New Opportunities Will Reveal Themselves
Leisurely peddling my 1970s-era Ross EuroTour5 bicycle through a local strip mall at dawn one recent fine day, I saw a red Ford 250 equipped with a Schwarze parking lot sweeper mounted in its bed. The driver was just pulling away from the shopping center's empty parking lot. The lettering on the passenger door of the pickup truck caught my eye. It read MJ's Snow Plowing & Landscape.
A landscape company sweeping parking lots?
Slowly peddling on and reflecting, I surmised that MJ may, also, have the snow plowing contract for the strip mall. Snow pushing in the winter, parking lot sweeping the rest of the year; if that's the case, it sounds like a good gig to me, that is if MJ can make the numbers work satisfactorily.

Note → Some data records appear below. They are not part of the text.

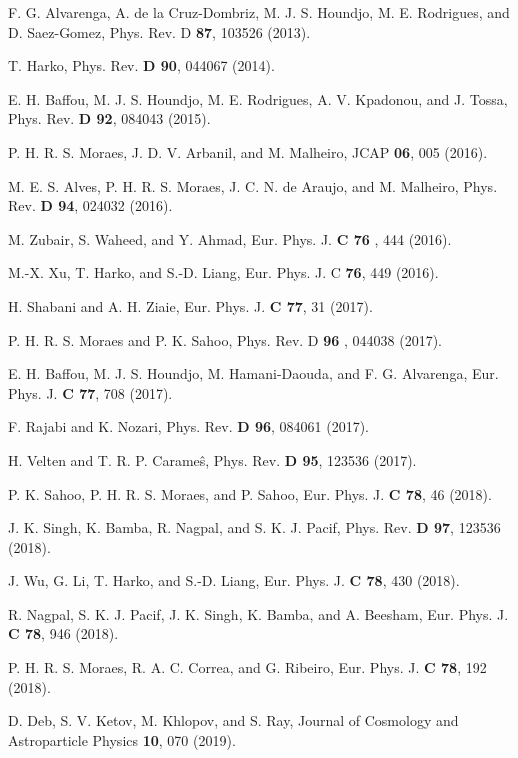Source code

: \documentclass[aps,superscriptaddress, showpacs,preprintnumbers, superscriptaddress, nofootinbibt,twocolumn]{revtex4}
\begin{document}
\begin{thebibliography}{99}
 F. G. Alvarenga, A. de la Cruz-Dombriz, M. J. S. Houndjo, M.
E. Rodrigues, and D. Saez-Gomez, Phys. Rev. D \textbf{87}, 103526 (2013).

 T. Harko, Phys. Rev. {\bf D 90}, 044067 (2014).

 E. H. Baffou, M. J. S. Houndjo, M. E. Rodrigues, A. V.
Kpadonou, and J. Tossa, Phys. Rev. {\bf D 92}, 084043 (2015).

 P. H. R. S. Moraes, J. D. V. Arbanil, and M. Malheiro, JCAP
\textbf{06}, 005 (2016).

 M. E. S. Alves, P. H. R. S. Moraes, J. C. N. de Araujo, and
M. Malheiro, Phys. Rev. {\bf D 94}, 024032 (2016).

 M. Zubair, S. Waheed, and Y. Ahmad, Eur. Phys. J. {\bf C 76%
}, 444 (2016).

 M.-X. Xu, T. Harko, and S.-D. Liang, Eur. Phys. J. C \textbf{%
76}, 449 (2016).

 H. Shabani and A. H. Ziaie, Eur. Phys. J. {\bf C 77}, 31
(2017).

 P. H. R. S. Moraes and P. K. Sahoo, Phys. Rev. D \textbf{96}%
, 044038 (2017).

 E. H. Baffou, M. J. S. Houndjo, M. Hamani-Daouda, and F. G.
Alvarenga, Eur. Phys. J. {\bf C 77}, 708 (2017).

 F. Rajabi and K. Nozari, Phys. Rev. \textbf{D 96}, 084061
(2017).

 H. Velten and T. R. P. Carame\^{s}, Phys. Rev. {\bf D 95}, 123536 (2017).

 P. K. Sahoo, P. H. R. S. Moraes, and P. Sahoo, Eur. Phys. J.
{\bf C 78}, 46 (2018).

 J. K. Singh, K. Bamba, R. Nagpal, and S. K. J. Pacif, Phys. Rev. {\bf D 97}, 123536  (2018).

 J. Wu, G. Li, T. Harko, and S.-D. Liang,  Eur. Phys. J. {\bf C 78}, 430 (2018).

 R. Nagpal, S. K. J. Pacif, J. K. Singh, K. Bamba, and A. Beesham, Eur. Phys. J. {\bf C 78},  946 (2018).

 P. H. R. S. Moraes,  R. A. C. Correa, and G. Ribeiro, Eur. Phys. J. {\bf C  78},  192 (2018).

 D. Deb, S. V. Ketov, M. Khlopov, and S. Ray, Journal of Cosmology and Astroparticle Physics {\bf 10},  070 (2019).


\end{thebibliography}
\end{document}

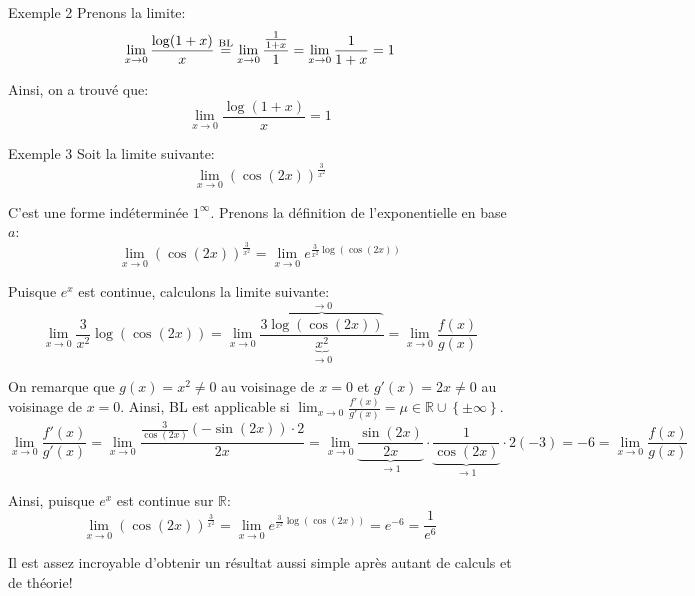 \documentclass[a4paper]{article}
\begin{document}
\begin{parag}{Exemple 2}
    Prenons la limite: 
    \[\lim_{x \to 0} \frac{\log\left(1 + x\right)}{x} \over{=}{BL} \lim_{x \to 0} \frac{\frac{1}{1 + x}}{1} = \lim_{x \to 0} \frac{1}{1 + x} = 1\]
    
    Ainsi, on a trouvé que:
    \[\lim_{x \to 0} \frac{\log\left(1 + x\right)}{x} = 1\]
\end{parag}

\begin{parag}{Exemple 3}
    Soit la limite suivante: 
    \[\lim_{x \to 0} \left(\cos\left(2x\right)\right)^{\frac{3}{x^2}}\]
    
    C'est une forme indéterminée $1^{\infty}$. Prenons la définition de l'exponentielle en base $a$: 
    \[\lim_{x \to 0} \left(\cos\left(2x\right)\right)^{\frac{3}{x^2}} = \lim_{x \to 0} e^{\frac{3}{x^2} \log\left(\cos\left(2x\right)\right)}\]

    Puisque $e^x$ est continue, calculons la limite suivante: 
    \[\lim_{x \to 0} \frac{3}{x^2} \log\left(\cos\left(2x\right)\right) = \lim_{x \to 0} \frac{\overbrace{3\log\left(\cos\left(2x\right)\right)}^{\to 0}}{\underbrace{x^2}_{\to 0}} = \lim_{x \to 0} \frac{f\left(x\right)}{g\left(x\right)}\]
    
    On remarque que $g\left(x\right) = x^2 \neq 0$ au voisinage de $x = 0$ et $g'\left(x\right) = 2x \neq 0$ au voisinage de $x = 0$. Ainsi, BL est applicable si $\lim_{x \to 0} \frac{f'\left(x\right)}{g'\left(x\right)} = \mu \in \mathbb{R} \cup \left\{\pm \infty\right\}$.
    \[\lim_{x \to 0} \frac{f'\left(x\right)}{g'\left(x\right)} = \lim_{x \to 0} \frac{\frac{3}{\cos\left(2x\right)} \left(-\sin\left(2x\right)\right)\cdot 2}{2x} = \lim_{x \to 0} \underbrace{\frac{\sin\left(2x\right)}{2x}}_{\to 1} \cdot \underbrace{\frac{1}{\cos\left(2x\right)}}_{\to 1} \cdot 2\left(-3\right) = -6 = \lim_{x \to 0} \frac{f\left(x\right)}{g\left(x\right)}\]

    Ainsi, puisque $e^x$ est continue sur $\mathbb{R}$: 
    \[\lim_{x \to 0} \left(\cos\left(2x\right)\right)^{\frac{3}{x^2}} = \lim_{x \to 0} e^{\frac{3}{x^2} \log\left(\cos\left(2x\right)\right)} = e^{-6} = \frac{1}{e^6}\]
    
    Il est assez incroyable d'obtenir un résultat aussi simple après autant de calculs et de théorie! \smiley
\end{parag}


 
\end{document}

Heading to my favorite coffee shop, I began wondering if, perhaps, some of us may be too narrowly defining our businesses as strictly landscaping or lawn services businesses? I know companies that identify themselves as landscaping or lawn services that also provide pest control services (common in the U.S. Southeast), patch concrete driveways, clean gutters and hang shutters (I'm assuming they're insured for using ladders) and, in fact, provide just about any outside property management service you can name short of roofing, painting and structural home repairs.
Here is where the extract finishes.